**** Available data ****

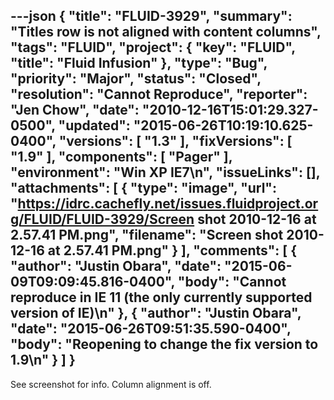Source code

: ---json
{
  "title": "FLUID-3929",
  "summary": "Titles row is not aligned with content columns",
  "tags": "FLUID",
  "project": {
    "key": "FLUID",
    "title": "Fluid Infusion"
  },
  "type": "Bug",
  "priority": "Major",
  "status": "Closed",
  "resolution": "Cannot Reproduce",
  "reporter": "Jen Chow",
  "date": "2010-12-16T15:01:29.327-0500",
  "updated": "2015-06-26T10:19:10.625-0400",
  "versions": [
    "1.3"
  ],
  "fixVersions": [
    "1.9"
  ],
  "components": [
    "Pager"
  ],
  "environment": "Win XP IE7\n",
  "issueLinks": [],
  "attachments": [
    {
      "type": "image",
      "url": "https://idrc.cachefly.net/issues.fluidproject.org/FLUID/FLUID-3929/Screen shot 2010-12-16 at 2.57.41 PM.png",
      "filename": "Screen shot 2010-12-16 at 2.57.41 PM.png"
    }
  ],
  "comments": [
    {
      "author": "Justin Obara",
      "date": "2015-06-09T09:09:45.816-0400",
      "body": "Cannot reproduce in IE 11 (the only currently supported version of IE)\n"
    },
    {
      "author": "Justin Obara",
      "date": "2015-06-26T09:51:35.590-0400",
      "body": "Reopening to change the fix version to 1.9\n"
    }
  ]
}
---
See screenshot for info. Column alignment is off.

****

● Task directions: Where a line in the material above holds "Cannot", copy that line.

● Result for this task:
  "resolution": "Cannot Reproduce",
      "body": "Cannot reproduce in IE 11 (the only currently supported version of IE)\n"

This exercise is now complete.